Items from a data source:
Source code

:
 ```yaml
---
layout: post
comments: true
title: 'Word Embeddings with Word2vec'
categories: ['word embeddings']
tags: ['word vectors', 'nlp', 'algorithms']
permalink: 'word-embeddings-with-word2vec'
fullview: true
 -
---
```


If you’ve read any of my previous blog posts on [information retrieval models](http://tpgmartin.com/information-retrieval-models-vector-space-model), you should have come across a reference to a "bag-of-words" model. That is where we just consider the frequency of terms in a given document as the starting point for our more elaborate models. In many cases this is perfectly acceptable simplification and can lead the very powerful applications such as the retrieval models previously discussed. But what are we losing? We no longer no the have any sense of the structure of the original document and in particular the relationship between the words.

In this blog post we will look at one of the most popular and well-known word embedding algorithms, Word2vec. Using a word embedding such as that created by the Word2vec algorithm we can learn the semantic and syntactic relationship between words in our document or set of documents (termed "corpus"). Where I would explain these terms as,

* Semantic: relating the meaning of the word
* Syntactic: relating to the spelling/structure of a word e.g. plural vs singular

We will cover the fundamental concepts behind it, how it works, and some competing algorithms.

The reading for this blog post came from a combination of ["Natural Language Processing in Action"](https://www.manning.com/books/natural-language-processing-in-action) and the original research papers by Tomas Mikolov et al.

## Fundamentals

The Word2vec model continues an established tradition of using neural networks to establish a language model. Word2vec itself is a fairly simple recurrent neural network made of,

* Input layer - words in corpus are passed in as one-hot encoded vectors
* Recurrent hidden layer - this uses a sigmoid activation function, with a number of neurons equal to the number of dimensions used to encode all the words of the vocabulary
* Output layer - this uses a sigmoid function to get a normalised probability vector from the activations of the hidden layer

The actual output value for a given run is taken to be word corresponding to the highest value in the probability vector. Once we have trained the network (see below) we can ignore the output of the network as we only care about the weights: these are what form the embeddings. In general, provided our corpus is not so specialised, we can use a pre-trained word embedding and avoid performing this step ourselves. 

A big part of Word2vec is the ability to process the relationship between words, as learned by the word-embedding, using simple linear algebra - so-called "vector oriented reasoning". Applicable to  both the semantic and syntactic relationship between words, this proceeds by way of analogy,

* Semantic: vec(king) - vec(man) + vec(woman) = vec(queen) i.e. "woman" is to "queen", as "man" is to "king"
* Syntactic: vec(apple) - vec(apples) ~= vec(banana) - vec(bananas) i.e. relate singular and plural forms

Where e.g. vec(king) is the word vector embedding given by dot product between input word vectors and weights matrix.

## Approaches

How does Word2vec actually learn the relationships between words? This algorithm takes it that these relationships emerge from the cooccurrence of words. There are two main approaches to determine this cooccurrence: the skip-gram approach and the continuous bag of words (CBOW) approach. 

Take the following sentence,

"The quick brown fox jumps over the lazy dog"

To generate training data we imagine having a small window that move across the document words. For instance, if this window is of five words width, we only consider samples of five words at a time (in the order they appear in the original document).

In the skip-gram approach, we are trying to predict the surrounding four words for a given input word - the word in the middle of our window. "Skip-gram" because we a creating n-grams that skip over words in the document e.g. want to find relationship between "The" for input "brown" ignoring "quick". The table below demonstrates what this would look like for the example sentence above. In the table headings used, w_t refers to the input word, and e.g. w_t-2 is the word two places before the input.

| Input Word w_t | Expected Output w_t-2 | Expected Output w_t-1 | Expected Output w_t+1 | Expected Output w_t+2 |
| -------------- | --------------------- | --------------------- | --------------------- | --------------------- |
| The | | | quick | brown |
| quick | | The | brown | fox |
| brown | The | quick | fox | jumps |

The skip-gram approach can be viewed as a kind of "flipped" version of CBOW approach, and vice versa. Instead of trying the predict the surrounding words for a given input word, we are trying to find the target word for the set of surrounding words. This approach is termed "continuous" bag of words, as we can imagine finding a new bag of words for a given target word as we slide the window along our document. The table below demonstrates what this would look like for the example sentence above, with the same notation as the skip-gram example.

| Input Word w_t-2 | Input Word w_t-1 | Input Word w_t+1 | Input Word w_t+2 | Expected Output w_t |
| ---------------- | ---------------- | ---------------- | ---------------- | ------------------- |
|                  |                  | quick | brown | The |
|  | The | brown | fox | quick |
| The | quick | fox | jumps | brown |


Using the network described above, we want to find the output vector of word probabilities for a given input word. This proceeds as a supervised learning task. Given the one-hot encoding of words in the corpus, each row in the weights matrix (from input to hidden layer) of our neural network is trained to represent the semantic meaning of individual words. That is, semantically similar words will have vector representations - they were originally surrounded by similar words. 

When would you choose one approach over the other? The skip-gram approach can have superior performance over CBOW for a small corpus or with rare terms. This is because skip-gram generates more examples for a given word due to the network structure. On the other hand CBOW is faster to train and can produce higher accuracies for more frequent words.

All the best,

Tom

[TASK ITEM] Looking at the data above, return every line from the one with "quick | | The" down to the one with "Using the network", exactly and inclusively.

[RESULT OF THE EXERCISE]
| quick | | The | brown | fox |
| brown | The | quick | fox | jumps |

The skip-gram approach can be viewed as a kind of "flipped" version of CBOW approach, and vice versa. Instead of trying the predict the surrounding words for a given input word, we are trying to find the target word for the set of surrounding words. This approach is termed "continuous" bag of words, as we can imagine finding a new bag of words for a given target word as we slide the window along our document. The table below demonstrates what this would look like for the example sentence above, with the same notation as the skip-gram example.

| Input Word w_t-2 | Input Word w_t-1 | Input Word w_t+1 | Input Word w_t+2 | Expected Output w_t |
| ---------------- | ---------------- | ---------------- | ---------------- | ------------------- |
|                  |                  | quick | brown | The |
|  | The | brown | fox | quick |
| The | quick | fox | jumps | brown |


Using the network described above, we want to find the output vector of word probabilities for a given input word. This proceeds as a supervised learning task. Given the one-hot encoding of words in the corpus, each row in the weights matrix (from input to hidden layer) of our neural network is trained to represent the semantic meaning of individual words. That is, semantically similar words will have vector representations - they were originally surrounded by similar words. 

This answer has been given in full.